Côte d'Ivoire
L'armée française en accusation
(Photo : AFP)
Sur ordre du président de la République française, Jacques Chirac, l’aviation militaire ivoirienne avait été anéantie, le 6 novembre. Cette opération était la réponse de la France aux attaques des avions bombardiers ivoiriens « Sukhoï 25 » qui ont coûté la vie à neuf soldats français de l’opération Licorne et à un Américain. Une trentaine de blessés ont également été recensés. Les ripostes françaises, de Yamoussoukro à Abidjan, ont également consisté à contrôler l’espace aérien ivoirien. L’aéroport, après quelques combats entre les Forces armées nationales de Côte d’Ivoire (Fanci) et les forces françaises, est passé sous contrôle de ces dernières. Les quartiers résidentiels et sensibles de la capitale économique sont alors quadrillés par les troupes françaises qui tiennent aussi les principaux ponts de la ville.
Mais une réaction entraînant une autre, les partisans du pouvoir d’Abidjan sont descendus dans la rue dénonçant « l’occupation de leur pays et la tentative de renverser le président Laurent Gbagbo orchestrée par la France ». C’est par millier que « les patriotes » ont convergé vers l’aéroport d’Abidjan pour « le libérer », criaient-ils, poussés à l’action par les médias publics, radio et télévision nationales. Les manifestants dans leur élan sont allés vers la base française du 43ème Bataillon d’infanterie de marine (BIMa) « pour déloger les Français », scandaient-ils.
Face à cette situation insurrectionnelle, l’armée française a utilisé la force pour repousser les assaillants et « pour protéger les ressortissants français et étrangers agressés », disent les autorités françaises.
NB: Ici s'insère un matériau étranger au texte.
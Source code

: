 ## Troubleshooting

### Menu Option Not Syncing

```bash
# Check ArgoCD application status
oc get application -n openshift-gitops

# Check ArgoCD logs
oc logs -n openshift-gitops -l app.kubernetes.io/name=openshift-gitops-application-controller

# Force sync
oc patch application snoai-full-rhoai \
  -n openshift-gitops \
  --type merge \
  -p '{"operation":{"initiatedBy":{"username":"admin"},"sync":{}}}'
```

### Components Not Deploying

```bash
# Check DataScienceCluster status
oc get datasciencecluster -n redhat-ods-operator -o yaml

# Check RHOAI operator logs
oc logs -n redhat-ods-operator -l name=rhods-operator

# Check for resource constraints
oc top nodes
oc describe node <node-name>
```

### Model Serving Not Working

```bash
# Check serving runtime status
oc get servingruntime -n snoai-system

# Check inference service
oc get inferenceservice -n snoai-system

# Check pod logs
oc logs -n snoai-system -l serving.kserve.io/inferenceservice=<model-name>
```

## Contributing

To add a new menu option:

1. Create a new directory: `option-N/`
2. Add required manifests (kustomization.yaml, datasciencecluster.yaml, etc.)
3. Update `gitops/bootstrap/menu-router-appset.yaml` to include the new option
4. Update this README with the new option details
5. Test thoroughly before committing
Les Ivoiriens condamnent « les moyens démesurés » dont les forces françaises auraient fait usage. Légitime défense pour les uns, agression caractérisée pour les autres, les mots les plus forts sont utilisés par chaque camp pour montrer la brutalité de l’adversaire avec des bilans contradictoires.
« La France n’a pas à être impartiale »
Les autorités ivoiriennes parlent de 63 tués et plus de 1 600 blessés suite aux représailles françaises. Les Français qui n’excluent pas qu’il y ait eu éventuellement des victimes, n’avancent cependant aucun chiffre. « Nous avons effectué des tirs de sommation et n’avons jamais directement tiré dans la foule », expliquent les autorités militaires françaises. Les Ivoiriens soutiennent le contraire en montrant certaines images filmées à Abidjan. Des témoignages recueillis et diffusés font état « de la décapitation de jeunes ivoiriens par l’armée française ». Le président Laurent Gbagbo a qualifié de « vrais » ces différents témoignages et a provoqué une réaction immédiate de la ministre française de la Défense, Michèle Alliot-Marie, qui a estimé que le président ivoirien « se place dans le registre de la manipulation des foules à Abidjan en l’absence de toute presse libre et indépendante ». Le chef de l’Etat ivoirien a également mis en doute la mort des soldats français à Bouaké. « Je n’ai pas vu de corps », a-t-il soutenu, suscitant l’indignation des autorités françaises.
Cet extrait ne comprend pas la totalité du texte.